◆ EXERCISE GOAL: Go to the line in the entries below that holds "The official documentation" and repeat exactly from there through the line that holds "Occasionally, Hermeris has", inclusive.

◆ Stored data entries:
▼▼▼

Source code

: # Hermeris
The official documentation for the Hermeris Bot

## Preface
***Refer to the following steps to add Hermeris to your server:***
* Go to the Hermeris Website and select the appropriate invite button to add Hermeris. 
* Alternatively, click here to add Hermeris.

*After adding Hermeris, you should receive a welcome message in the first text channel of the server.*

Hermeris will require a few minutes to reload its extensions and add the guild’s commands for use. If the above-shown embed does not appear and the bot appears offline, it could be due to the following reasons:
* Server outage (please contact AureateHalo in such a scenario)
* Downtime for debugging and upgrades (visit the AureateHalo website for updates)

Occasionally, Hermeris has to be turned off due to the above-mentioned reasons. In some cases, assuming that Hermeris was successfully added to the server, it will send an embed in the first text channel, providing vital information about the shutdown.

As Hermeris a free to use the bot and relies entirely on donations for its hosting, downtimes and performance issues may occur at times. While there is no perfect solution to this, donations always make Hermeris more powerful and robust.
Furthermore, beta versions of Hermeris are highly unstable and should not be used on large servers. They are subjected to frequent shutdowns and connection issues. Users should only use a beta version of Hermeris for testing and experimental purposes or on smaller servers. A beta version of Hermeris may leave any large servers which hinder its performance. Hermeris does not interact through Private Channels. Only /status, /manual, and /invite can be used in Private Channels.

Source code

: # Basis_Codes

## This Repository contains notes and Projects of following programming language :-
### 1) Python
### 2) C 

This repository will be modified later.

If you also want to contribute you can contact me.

▲▲▲

◆ ANSWER FOR THIS EXERCISE:
The official documentation for the Hermeris Bot

## Preface
***Refer to the following steps to add Hermeris to your server:***
* Go to the Hermeris Website and select the appropriate invite button to add Hermeris. 
* Alternatively, click here to add Hermeris.

*After adding Hermeris, you should receive a welcome message in the first text channel of the server.*

Hermeris will require a few minutes to reload its extensions and add the guild’s commands for use. If the above-shown embed does not appear and the bot appears offline, it could be due to the following reasons:
* Server outage (please contact AureateHalo in such a scenario)
* Downtime for debugging and upgrades (visit the AureateHalo website for updates)

Occasionally, Hermeris has to be turned off due to the above-mentioned reasons. In some cases, assuming that Hermeris was successfully added to the server, it will send an embed in the first text channel, providing vital information about the shutdown.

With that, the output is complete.